Der Beschwerdeführer führt ohne Zweifel ein sehr intensives Familienleben mit seiner religiös angetrauten Ehefrau und dem gemeinsamen, erst am 30. Mai 2014 geborenen Sohn, welche beide anerkannte Flüchtlinge sind, wobei sich der Beschwerdeführer auch intensiv um die alltägliche Betreuung des Kleinkindes kümmert, welches einer solchen persönlichen Betreuung, die nicht durch eine elektronische Kommunikation ersetzt werden kann, schon nach der allgemeinen Lebenserfahrung bedarf.
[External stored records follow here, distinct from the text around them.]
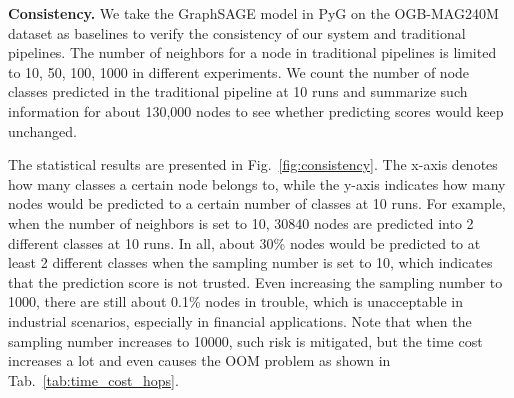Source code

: \documentclass[conference]{IEEEtran}
\begin{document}
\textbf{Consistency.} 
We take the GraphSAGE model in PyG on the OGB-MAG240M dataset as baselines to verify the consistency of our system and traditional pipelines.
The number of neighbors for a node in traditional pipelines is limited to 10, 50, 100, 1000 in different experiments.
We count the number of node classes predicted in the traditional pipeline at 10 runs and summarize such information for about 130,000 nodes to see whether predicting scores would keep unchanged.

The statistical results are presented in Fig.~\ref{fig:consistency}.
The x-axis denotes how many classes a certain node belongs to, while the y-axis indicates how many nodes would be predicted to a certain number of classes at 10 runs.
For example, when the number of neighbors is set to 10, 30840 nodes are predicted into 2 different classes at 10 runs. %
In all, about 30\% nodes would be predicted to at least 2 different classes when the sampling number is set to 10, which indicates that the prediction score is not trusted.
Even increasing the sampling number to 1000, there are still about 0.1\% nodes in trouble, which is unacceptable in industrial scenarios, especially in financial applications.
Note that when the sampling number increases to 10000, such risk is mitigated, but the time cost increases a lot and even causes the OOM problem as shown in Tab.~\ref{tab:time_cost_hops}.



\end{document}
In diesem Zusammenhang ist auch besonders das Kindeswohl (vgl. auch Urteil des EGMR v. 28.06.2011, Nunez gegen Norwegen, Kammer IV, Bsw Nr. 55-597/09) zu berücksichtigen, das in diesem Zusammenhang auf Art. 3 der UN-Kinderrechtskonvention verweist, wo das Wohl des Kindes als vorrangiger Gesichtspunkt hervorgestrichen wird (vgl. z. B. auch AsylGH vom 17.04.2012, Zl. D3 401794-1/2008/9E, AsylGH vom 04.06.2012, Zl.: D3 414251-2/2011/5E u.a.).

Dabei ist auch auf die jüngste Judikatur des Europäischen Gerichtshofes für Menschenrechte zu verweisen (EGMR Urteil vom 16.04.2013, Udeh gg. Schweiz, Nr. 12020/09), wonach eine Ausweisung in einem zum Beschwerdeführer ähnlich gelagerten Fall, eine Verletzung von Art. 8 EMRK darstellt. Im genannte Urteil handelte es sich nämlich um einen Staatsbürger von Nigeria, der unter falscher Identität 2001 in die Schweiz eingereist war, zuvor in Österreich wegen Drogenhandels jedoch strafrechtlich verurteilt worden war und auch sein Asylantrag war abgewiesen worden. 2003 heiratete er eine Schweizer Staatsangehörige, mit der er gemeinsame Zwillingstöchter hat (2003 geboren); mittlerweile war er geschieden und hat mit einer anderen Schweizerin ein weiteres Kind. Der Beschwerdeführer wurde 2006 in Deutschland erneut wegen Drogenhandels zu 3 Jahren und sechs Monaten Haftstrafe verurteilt, jedoch bereits 2008 entlassen und ist wieder in die Schweiz zurückgekehrt. 2009 wurde gegen den Beschwerdeführer eine Ausweisungsanordnung erlassen. Laut EGMR liegt es aber im höherrangigen Interesse der Kinder, bei beiden Elternteilen aufzuwachsen, daher ist eine Aufenthaltsberechtigung in der Schweiz für den Beschwerdeführer die einzige Möglichkeit, um einen regelmäßigen Kontakt zu seinen Zwillingstöchtern aufrechthalten zu können. Unter Beachtung seiner familiären Beziehung zu seinen Kindern, seiner Straflosigkeit nach Begehung der schweren Straftat im Jahr 2006 und somit einer positiven Zukunftsprognose stellt der EGMR im Falle der Ausweisung des BF eine Verletzung von Art. 8 EMRK fest.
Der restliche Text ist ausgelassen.